Machining allows to process steel parts in order to achieve designed component dimensions and shape. With this process we can make drilling, taping, counter boring and counter sinking as well as milling and beveling. Machining of high hardness steels requires proper tools and cooling. For steels up to 450 HBW it is possible to use HSS + 8 % Co tools but if we want to increase productivity tungsten carbide tip tools are recommended. When we go over 500 HBW it is recommended to apply only tungsten carbide tip tools.
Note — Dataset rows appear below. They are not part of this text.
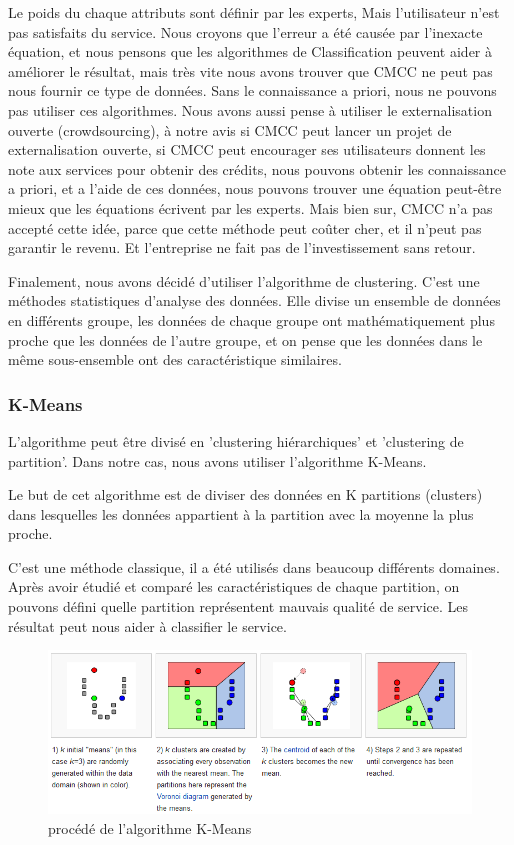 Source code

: Le poids du chaque attributs sont définir par les experts, Mais l'utilisateur n'est pas satisfaits du service. Nous croyons que l'erreur a été causée par l'inexacte équation, et nous pensons que les algorithmes de Classification peuvent aider à améliorer le résultat, mais très vite nous avons trouver que CMCC ne peut pas nous fournir ce type de données. Sans le connaissance a priori, nous ne pouvons pas utiliser ces algorithmes. Nous avons aussi pense à utiliser le externalisation ouverte (crowdsourcing), à notre avis si CMCC peut lancer un projet de externalisation ouverte, si CMCC peut encourager ses utilisateurs donnent les note aux services pour obtenir des crédits, nous pouvons obtenir les connaissance a priori, et a l'aide de ces données, nous pouvons trouver une équation peut-être mieux que les équations écrivent par les experts. Mais bien sur, CMCC n'a pas accepté cette idée, parce que cette méthode peut coûter cher, et il n'peut pas garantir le revenu. Et l'entreprise ne fait pas de l'investissement sans retour.

Finalement, nous avons décidé d'utiliser l'algorithme de clustering. C'est une méthodes statistiques d'analyse des données. Elle divise un ensemble de données en différents groupe, les données de chaque groupe ont mathématiquement plus proche que les données de l'autre groupe,  et on pense que les données dans le même sous-ensemble ont des caractéristique similaires.
\subsubsection{K-Means}
L'algorithme peut être divisé en 'clustering hiérarchiques' et 'clustering de partition'. Dans notre cas, nous avons utiliser l'algorithme K-Means. 

Le but de cet algorithme est de diviser des données en K partitions (clusters) dans lesquelles les données appartient à la partition avec la moyenne la plus proche. 

C'est une méthode classique, il a été utilisés dans beaucoup différents domaines. Après avoir étudié et comparé les caractéristiques de chaque partition, on pouvons défini quelle partition représentent mauvais qualité de service. Les résultat peut nous aider à classifier le service. 
\begin{figure}[H]
\centering
\includegraphics[width=0.7\linewidth]{images/kmeans}
\caption{procédé de l'algorithme K-Means}
\label{fig:kmeans}
\end{figure}


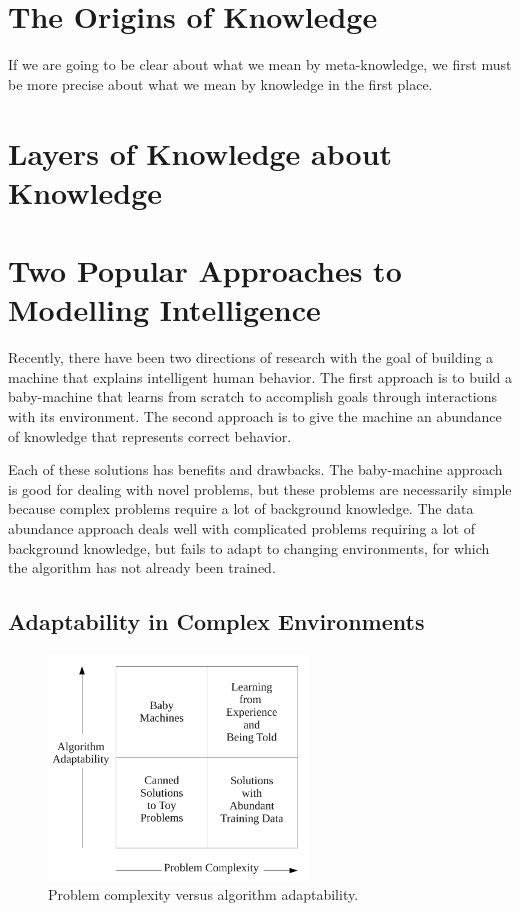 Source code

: \section{The Origins of Knowledge}

If we are going to be clear about what we mean by meta-knowledge, we
first must be more precise about what we mean by knowledge in the
first place.


\section{Layers of Knowledge about Knowledge}




\section{Two Popular Approaches to Modelling Intelligence}

Recently, there have been two directions of research with the goal of
building a machine that explains intelligent human behavior.  The
first approach is to build a baby-machine that learns from scratch to
accomplish goals through interactions with its environment.  The
second approach is to give the machine an abundance of knowledge that
represents correct behavior.

Each of these solutions has benefits and drawbacks.  The baby-machine
approach is good for dealing with novel problems, but these problems
are necessarily simple because complex problems require a lot of
background knowledge.  The data abundance approach deals well with
complicated problems requiring a lot of background knowledge, but
fails to adapt to changing environments, for which the algorithm has
not already been trained.

\subsection{Adaptability in Complex Environments}

\begin{figure}[bth]
  \center
  \includegraphics[height=6cm]{gfx/problem_complexity_versus_algorithm_adaptability}
  \caption[Problem complexity versus algorithm adaptability]{Problem
    complexity versus algorithm adaptability.}
  \label{fig:problem_complexity_versus_algorithm_adaptability}
\end{figure}

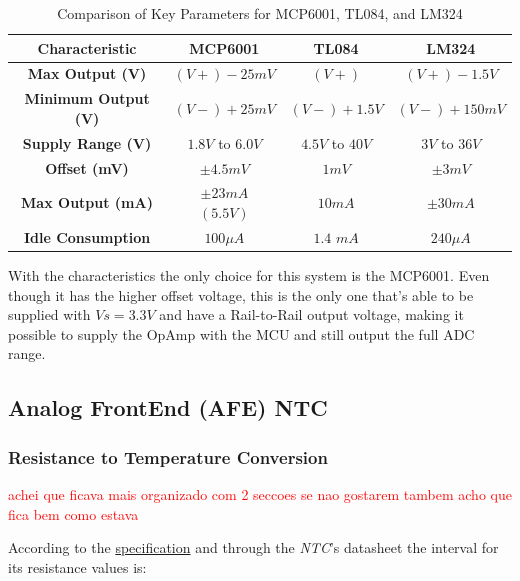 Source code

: \documentclass[12pt]{article}
\begin{document}
    \begin{table}[h]
        \centering
        \begin{tabular}{|c|c|c|c|}
        \hline
        \textbf{Characteristic}         & \textbf{MCP6001}      & \textbf{TL084}   & \textbf{LM324}  \\ \hline
        \textbf{Max Output (V)}         &$(V+)-25mV$            & $(V+)$           & $(V+) - 1.5V$   \\ \hline
        \textbf{Minimum Output (V)}     &$(V-)+25mV$            & $(V-) + 1.5V$   & $(V-) + 150mV$  \\ \hline
        \textbf{Supply Range (V)}       & $1.8V$ to $6.0V$      & $4.5V$ to $40V$  & $3V$ to $36V$   \\ \hline
        \textbf{Offset (mV)}            & $\pm 4.5mV$             & $1mV$              & $\pm 3 mV$      \\ \hline
        \textbf{Max Output (mA)}        & $\pm 23 mA$ $(5.5V)$  & $10 mA$          & $\pm 30 mA$     \\ \hline
        \textbf{Idle Consumption}       & $100 \mu A $          & $1.4$ $mA$       & $240 \mu A$      \\ \hline
        \end{tabular}
        \caption{Comparison of Key Parameters for MCP6001, TL084, and LM324}
    \end{table}

    With the characteristics the only choice for this system is the MCP6001. Even though it has the higher offset voltage, this is the only one that's able to be supplied with $Vs=3.3V$ and have a Rail-to-Rail output voltage, making it possible to supply the OpAmp with the MCU and still output the full ADC range.


\subsection{Analog FrontEnd (AFE) NTC}
\label{AFENTC}

    \subsubsection{ Resistance to Temperature Conversion }

    \textcolor{red}{ achei que ficava mais organizado com 2 seccoes se nao gostarem tambem acho que fica bem como estava }

    According to the \hyperref[requirements]{specification} and through the \textit{NTC}'s datasheet the interval for its resistance values is:
    
\end{document}
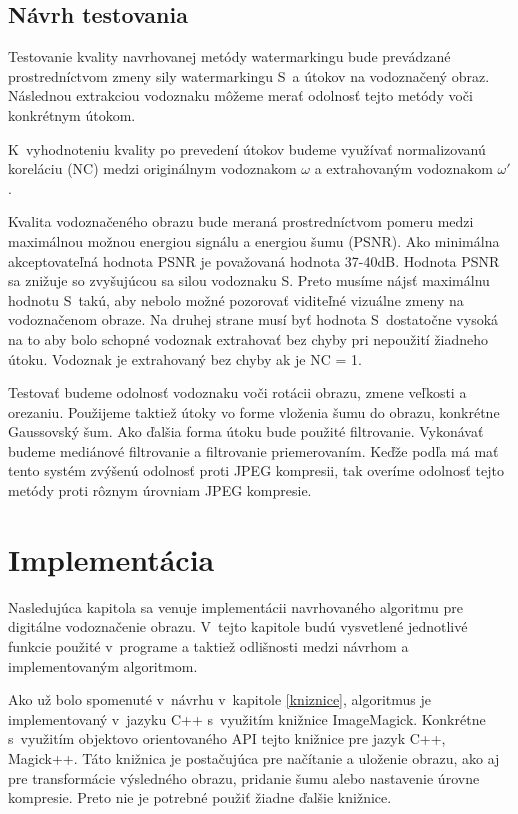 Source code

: \section{Návrh testovania}
Testovanie kvality navrhovanej metódy watermarkingu bude prevádzané prostredníctvom zmeny sily watermarkingu S~a útokov na vodoznačený obraz. Následnou extrakciou vodoznaku môžeme merať odolnosť tejto metódy voči konkrétnym útokom.

K~vyhodnoteniu kvality po prevedení útokov budeme využívať normalizovanú koreláciu (NC) medzi originálnym vodoznakom $\omega$ a extrahovaným vodoznakom $\omega'$.

Kvalita vodoznačeného obrazu bude meraná prostredníctvom pomeru medzi maximálnou možnou energiou signálu a energiou šumu (PSNR). Ako minimálna akceptovateľná hodnota PSNR je považovaná hodnota 37-40dB. Hodnota PSNR sa znižuje so zvyšujúcou sa silou vodoznaku S. Preto musíme nájsť maximálnu hodnotu S~takú, aby nebolo možné pozorovať viditeľné vizuálne zmeny na vodoznačenom obraze. Na druhej strane musí byť hodnota S~dostatočne vysoká na to aby bolo schopné vodoznak extrahovať bez chyby pri nepoužití žiadneho útoku. Vodoznak je extrahovaný bez chyby ak je NC = 1.

Testovať budeme odolnosť vodoznaku voči rotácii obrazu, zmene veľkosti a orezaniu. Použijeme taktiež útoky vo forme vloženia šumu do obrazu, konkrétne Gaussovský šum. Ako ďalšia forma útoku bude použité filtrovanie. Vykonávať budeme mediánové filtrovanie a filtrovanie priemerovaním. Keďže podľa \cite{QRdecomposition} má mať tento systém zvýšenú odolnosť proti JPEG kompresii, tak overíme odolnosť tejto metódy proti rôznym úrovniam JPEG kompresie.

\chapter{Implementácia}
\label{ch-impl}
Nasledujúca kapitola sa venuje implementácii navrhovaného algoritmu pre digitálne vodoznačenie obrazu. V~tejto kapitole budú vysvetlené jednotlivé funkcie použité v~programe a taktiež odlišnosti medzi návrhom a implementovaným algoritmom.

Ako už bolo spomenuté v~návrhu v~kapitole \ref{kniznice}, algoritmus je implementovaný v~jazyku C++ s~využitím knižnice ImageMagick. Konkrétne s~využitím objektovo orientovaného API tejto knižnice pre jazyk C++, Magick++. Táto knižnica je postačujúca pre načítanie a uloženie obrazu, ako aj pre transformácie výsledného obrazu, pridanie šumu alebo nastavenie úrovne kompresie. Preto nie je potrebné použiť žiadne ďalšie knižnice.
This process involves cutting the edge of a steel part in order to achieve certain angle. Beveling can be performed by thermal cutting methods such as: flame, plasma and laser as well as water jet cutting or mechanically – CNC machining and bevellers. It is an important process especially for companies which weld wear parts. By doing this they are able to produce welding groves making components ready to assemble. Other companies requiring beveling are those which us them as cutting edges. For wear resistant steels it is recommended to use beveling process which has the lowest heat input so mechanical beveling is recommended for small and complex parts. Bevels done by thermal cutting are preferably applied in big parts where a heat affected zone is not decisive for final utility properties.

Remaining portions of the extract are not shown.